The 5th Circuit panel rejected that strategy. Writing for the majority, Judge Leslie H. Southwick made the requirement crystal clear. The government must hold a hearing within 90 days of locking someone up. At that hearing, federal lawyers have to show an individualized justification for keeping that specific person jailed. They have to prove the person is a flight risk or a clear danger to the community.

"Our only requirement is that a hearing must be held within 90 days of the commencement of detention and that at the hearing, the Government must articulate an individualized justification for further detention without bond," Southwick wrote.

Judge Southwick, an appointee of former President George W. Bush, anchored his opinion in fundamental constitutional law. He reminded the government that the founding documents protect everyone physically present in the United States. Liberty cannot depend on a sweeping, one-size-fits-all policy from Washington.

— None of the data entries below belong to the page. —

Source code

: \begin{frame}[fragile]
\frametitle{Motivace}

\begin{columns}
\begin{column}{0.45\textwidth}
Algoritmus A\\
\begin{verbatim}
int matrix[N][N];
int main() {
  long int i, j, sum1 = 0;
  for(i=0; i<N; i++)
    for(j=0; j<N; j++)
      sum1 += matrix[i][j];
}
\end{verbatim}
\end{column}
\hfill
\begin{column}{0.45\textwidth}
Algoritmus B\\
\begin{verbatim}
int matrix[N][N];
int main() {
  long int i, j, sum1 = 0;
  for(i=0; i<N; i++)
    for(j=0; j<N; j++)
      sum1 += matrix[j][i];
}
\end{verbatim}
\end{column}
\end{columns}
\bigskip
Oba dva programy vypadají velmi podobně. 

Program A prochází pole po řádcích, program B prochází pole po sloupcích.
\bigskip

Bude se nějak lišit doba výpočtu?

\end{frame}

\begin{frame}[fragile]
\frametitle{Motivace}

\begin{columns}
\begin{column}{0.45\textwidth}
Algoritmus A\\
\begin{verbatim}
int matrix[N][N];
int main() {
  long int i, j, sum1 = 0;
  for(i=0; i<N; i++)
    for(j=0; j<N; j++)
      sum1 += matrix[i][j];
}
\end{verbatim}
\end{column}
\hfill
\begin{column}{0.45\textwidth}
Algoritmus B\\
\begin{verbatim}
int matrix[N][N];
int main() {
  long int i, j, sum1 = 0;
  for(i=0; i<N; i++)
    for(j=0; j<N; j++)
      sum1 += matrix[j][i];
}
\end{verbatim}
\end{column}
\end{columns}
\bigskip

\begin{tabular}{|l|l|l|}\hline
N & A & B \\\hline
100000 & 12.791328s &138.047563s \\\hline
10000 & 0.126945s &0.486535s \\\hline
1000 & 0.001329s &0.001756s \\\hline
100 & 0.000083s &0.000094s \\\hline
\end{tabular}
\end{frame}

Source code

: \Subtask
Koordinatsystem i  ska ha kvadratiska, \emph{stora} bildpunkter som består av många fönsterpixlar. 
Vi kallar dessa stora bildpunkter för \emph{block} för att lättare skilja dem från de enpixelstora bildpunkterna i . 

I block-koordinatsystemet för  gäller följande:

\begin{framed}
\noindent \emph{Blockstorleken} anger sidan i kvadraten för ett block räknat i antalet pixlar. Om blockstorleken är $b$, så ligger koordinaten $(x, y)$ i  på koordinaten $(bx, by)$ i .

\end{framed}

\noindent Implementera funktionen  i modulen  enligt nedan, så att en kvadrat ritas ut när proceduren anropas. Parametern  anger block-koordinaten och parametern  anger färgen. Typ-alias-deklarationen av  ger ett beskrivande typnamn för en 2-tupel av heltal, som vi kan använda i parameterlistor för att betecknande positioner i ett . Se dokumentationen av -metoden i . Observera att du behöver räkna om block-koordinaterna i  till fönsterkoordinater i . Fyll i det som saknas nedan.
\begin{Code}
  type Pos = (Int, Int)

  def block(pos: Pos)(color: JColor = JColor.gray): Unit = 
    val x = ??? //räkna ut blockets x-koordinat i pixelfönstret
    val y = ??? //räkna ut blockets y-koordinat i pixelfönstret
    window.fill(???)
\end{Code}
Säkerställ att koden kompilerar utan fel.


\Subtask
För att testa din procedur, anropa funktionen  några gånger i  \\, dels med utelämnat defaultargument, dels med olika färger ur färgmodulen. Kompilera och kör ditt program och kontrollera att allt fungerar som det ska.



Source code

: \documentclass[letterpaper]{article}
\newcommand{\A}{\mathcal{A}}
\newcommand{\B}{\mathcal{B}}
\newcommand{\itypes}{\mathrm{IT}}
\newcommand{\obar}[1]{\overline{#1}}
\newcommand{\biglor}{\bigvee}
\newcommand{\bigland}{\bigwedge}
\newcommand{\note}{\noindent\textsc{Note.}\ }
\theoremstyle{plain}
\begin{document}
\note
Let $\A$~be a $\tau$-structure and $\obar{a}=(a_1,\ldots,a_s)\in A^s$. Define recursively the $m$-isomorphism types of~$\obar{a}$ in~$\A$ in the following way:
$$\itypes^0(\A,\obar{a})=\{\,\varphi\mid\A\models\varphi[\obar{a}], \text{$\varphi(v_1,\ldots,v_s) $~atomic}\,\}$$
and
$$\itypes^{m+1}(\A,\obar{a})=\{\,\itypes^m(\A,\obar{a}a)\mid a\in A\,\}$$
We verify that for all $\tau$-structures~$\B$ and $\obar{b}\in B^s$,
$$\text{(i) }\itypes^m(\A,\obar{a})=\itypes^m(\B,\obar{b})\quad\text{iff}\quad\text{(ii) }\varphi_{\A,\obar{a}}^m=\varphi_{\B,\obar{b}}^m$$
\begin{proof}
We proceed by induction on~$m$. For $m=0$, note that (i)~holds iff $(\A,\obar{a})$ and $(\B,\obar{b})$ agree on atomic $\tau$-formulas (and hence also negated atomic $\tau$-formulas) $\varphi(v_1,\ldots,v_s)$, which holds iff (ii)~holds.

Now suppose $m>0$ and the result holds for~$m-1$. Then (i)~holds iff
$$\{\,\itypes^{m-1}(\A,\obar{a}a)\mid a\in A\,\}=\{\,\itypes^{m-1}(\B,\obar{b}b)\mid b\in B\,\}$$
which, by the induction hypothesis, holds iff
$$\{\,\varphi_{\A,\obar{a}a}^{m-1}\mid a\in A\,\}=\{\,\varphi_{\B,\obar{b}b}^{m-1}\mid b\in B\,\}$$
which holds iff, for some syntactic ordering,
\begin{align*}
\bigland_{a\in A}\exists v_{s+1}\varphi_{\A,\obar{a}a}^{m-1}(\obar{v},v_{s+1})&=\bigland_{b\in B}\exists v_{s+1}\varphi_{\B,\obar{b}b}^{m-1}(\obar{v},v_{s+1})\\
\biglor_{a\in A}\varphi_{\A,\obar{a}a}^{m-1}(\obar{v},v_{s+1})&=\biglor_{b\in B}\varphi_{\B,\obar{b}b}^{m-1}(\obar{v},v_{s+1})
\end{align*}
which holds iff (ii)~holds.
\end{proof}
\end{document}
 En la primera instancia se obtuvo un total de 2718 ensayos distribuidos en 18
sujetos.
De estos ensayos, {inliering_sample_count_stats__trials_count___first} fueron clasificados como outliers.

Who This Affects and How We Got Here

The case that triggered this ruling highlights exactly how aggressive immigration enforcement has become. Texas state troopers stopped three men—Ignacio Sosnava Rodriguez, Miguel Angel Gomez Alvarado, and Alejandro Villegas Angel—during routine traffic stops between November 2025 and February 2026. All three had lived in the country for at least 14 years. They had deep roots in their communities.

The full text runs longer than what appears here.